→ **WHAT THE EXERCISE ASKS**
Track down each line below containing the string "separated" and copy it.

→ **GIVEN DATA**
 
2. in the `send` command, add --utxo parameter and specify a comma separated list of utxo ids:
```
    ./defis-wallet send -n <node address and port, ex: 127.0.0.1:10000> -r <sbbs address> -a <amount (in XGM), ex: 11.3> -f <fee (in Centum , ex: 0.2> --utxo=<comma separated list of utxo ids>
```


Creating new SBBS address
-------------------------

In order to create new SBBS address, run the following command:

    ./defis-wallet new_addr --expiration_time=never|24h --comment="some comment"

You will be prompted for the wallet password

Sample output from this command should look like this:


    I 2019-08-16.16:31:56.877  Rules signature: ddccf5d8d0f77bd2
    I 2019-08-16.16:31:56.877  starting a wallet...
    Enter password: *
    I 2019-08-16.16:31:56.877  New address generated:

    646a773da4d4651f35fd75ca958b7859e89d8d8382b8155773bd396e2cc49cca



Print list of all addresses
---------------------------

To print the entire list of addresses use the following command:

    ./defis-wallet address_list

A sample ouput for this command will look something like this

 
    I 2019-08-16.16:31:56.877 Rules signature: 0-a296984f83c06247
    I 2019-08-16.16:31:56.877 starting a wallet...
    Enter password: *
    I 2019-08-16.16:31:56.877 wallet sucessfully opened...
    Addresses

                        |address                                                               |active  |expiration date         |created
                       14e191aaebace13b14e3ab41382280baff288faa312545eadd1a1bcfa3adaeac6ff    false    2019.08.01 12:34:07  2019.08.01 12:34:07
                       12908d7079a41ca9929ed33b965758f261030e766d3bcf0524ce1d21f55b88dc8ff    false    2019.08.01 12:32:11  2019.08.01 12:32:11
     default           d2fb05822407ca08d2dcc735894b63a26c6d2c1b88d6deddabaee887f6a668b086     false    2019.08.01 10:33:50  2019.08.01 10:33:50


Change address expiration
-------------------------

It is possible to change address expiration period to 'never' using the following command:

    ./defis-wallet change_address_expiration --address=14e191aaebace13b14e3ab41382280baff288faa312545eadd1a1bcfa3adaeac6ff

→ **SOLVED EXERCISE**
2. in the `send` command, add --utxo parameter and specify a comma separated list of utxo ids:
    ./defis-wallet send -n <node address and port, ex: 127.0.0.1:10000> -r <sbbs address> -a <amount (in XGM), ex: 11.3> -f <fee (in Centum , ex: 0.2> --utxo=<comma separated list of utxo ids>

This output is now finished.